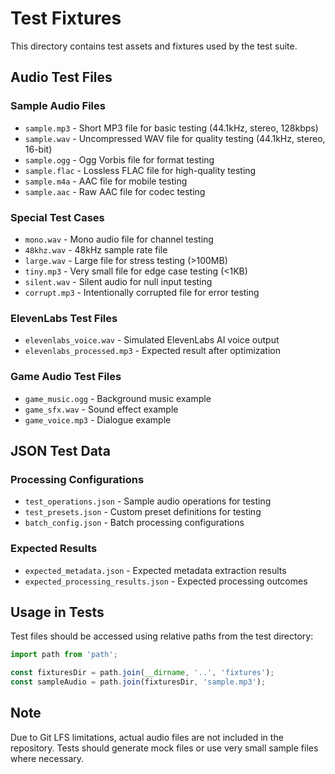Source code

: # Test Fixtures

This directory contains test assets and fixtures used by the test suite.

## Audio Test Files

### Sample Audio Files
- `sample.mp3` - Short MP3 file for basic testing (44.1kHz, stereo, 128kbps)
- `sample.wav` - Uncompressed WAV file for quality testing (44.1kHz, stereo, 16-bit)
- `sample.ogg` - Ogg Vorbis file for format testing
- `sample.flac` - Lossless FLAC file for high-quality testing
- `sample.m4a` - AAC file for mobile testing
- `sample.aac` - Raw AAC file for codec testing

### Special Test Cases
- `mono.wav` - Mono audio file for channel testing
- `48khz.wav` - 48kHz sample rate file
- `large.wav` - Large file for stress testing (>100MB)
- `tiny.mp3` - Very small file for edge case testing (<1KB)
- `silent.wav` - Silent audio for null input testing
- `corrupt.mp3` - Intentionally corrupted file for error testing

### ElevenLabs Test Files
- `elevenlabs_voice.wav` - Simulated ElevenLabs AI voice output
- `elevenlabs_processed.mp3` - Expected result after optimization

### Game Audio Test Files
- `game_music.ogg` - Background music example
- `game_sfx.wav` - Sound effect example
- `game_voice.mp3` - Dialogue example

## JSON Test Data

### Processing Configurations
- `test_operations.json` - Sample audio operations for testing
- `test_presets.json` - Custom preset definitions for testing
- `batch_config.json` - Batch processing configurations

### Expected Results
- `expected_metadata.json` - Expected metadata extraction results
- `expected_processing_results.json` - Expected processing outcomes

## Usage in Tests

Test files should be accessed using relative paths from the test directory:

```typescript
import path from 'path';

const fixturesDir = path.join(__dirname, '..', 'fixtures');
const sampleAudio = path.join(fixturesDir, 'sample.mp3');
```

## Note

Due to Git LFS limitations, actual audio files are not included in the repository. Tests should generate mock files or use very small sample files where necessary.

★ ★ ★ ★

### Goal of the exercise
Output the number of lines above holding the word "Tests", and nothing besides it.

### Answer space
2